→ **Task instructions**: From the first line down to the one containing "about mutable refs", reproduce the entries below exactly and leave out the pictures.

→ **Saved entries**:
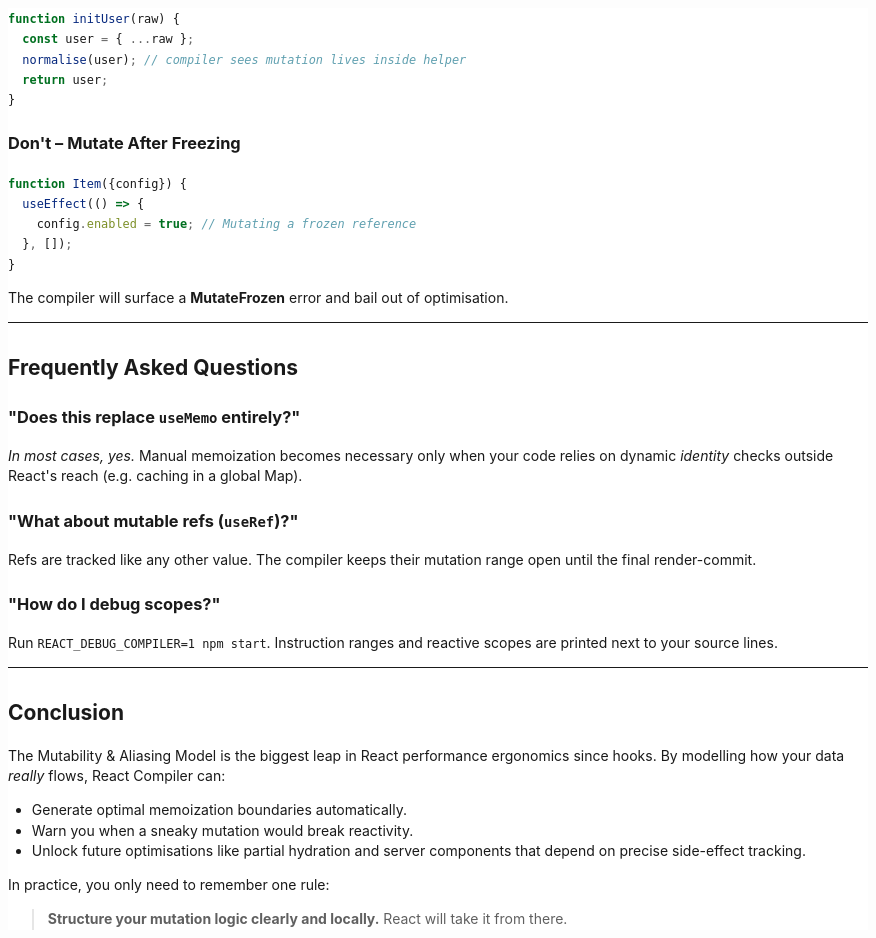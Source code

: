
```jsx
function initUser(raw) {
  const user = { ...raw };
  normalise(user); // compiler sees mutation lives inside helper
  return user;
}
```

### Don't – Mutate After Freezing

```jsx
function Item({config}) {
  useEffect(() => {
    config.enabled = true; // Mutating a frozen reference
  }, []);
}
```

The compiler will surface a **MutateFrozen** error and bail out of optimisation.

---

## Frequently Asked Questions

### "Does this replace `useMemo` entirely?"
*In most cases, yes.* Manual memoization becomes necessary only when your code relies on dynamic *identity* checks outside React's reach (e.g. caching in a global Map).

### "What about mutable refs (`useRef`)?"
Refs are tracked like any other value. The compiler keeps their mutation range open until the final render-commit.

### "How do I debug scopes?"
Run `REACT_DEBUG_COMPILER=1 npm start`. Instruction ranges and reactive scopes are printed next to your source lines.

---

## Conclusion

The Mutability & Aliasing Model is the biggest leap in React performance ergonomics since hooks. By modelling how your data *really* flows, React Compiler can:

* Generate optimal memoization boundaries automatically.
* Warn you when a sneaky mutation would break reactivity.
* Unlock future optimisations like partial hydration and server components that depend on precise side-effect tracking.

In practice, you only need to remember one rule:

> **Structure your mutation logic clearly and locally.** React will take it from there.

→ **Reply**:
Source code

:
```jsx
function initUser(raw) {
  const user = { ...raw };
  normalise(user); // compiler sees mutation lives inside helper
  return user;
}
```

### Don't – Mutate After Freezing

```jsx
function Item({config}) {
  useEffect(() => {
    config.enabled = true; // Mutating a frozen reference
  }, []);
}
```

The compiler will surface a **MutateFrozen** error and bail out of optimisation.

---

## Frequently Asked Questions

### "Does this replace `useMemo` entirely?"
*In most cases, yes.* Manual memoization becomes necessary only when your code relies on dynamic *identity* checks outside React's reach (e.g. caching in a global Map).

### "What about mutable refs (`useRef`)?"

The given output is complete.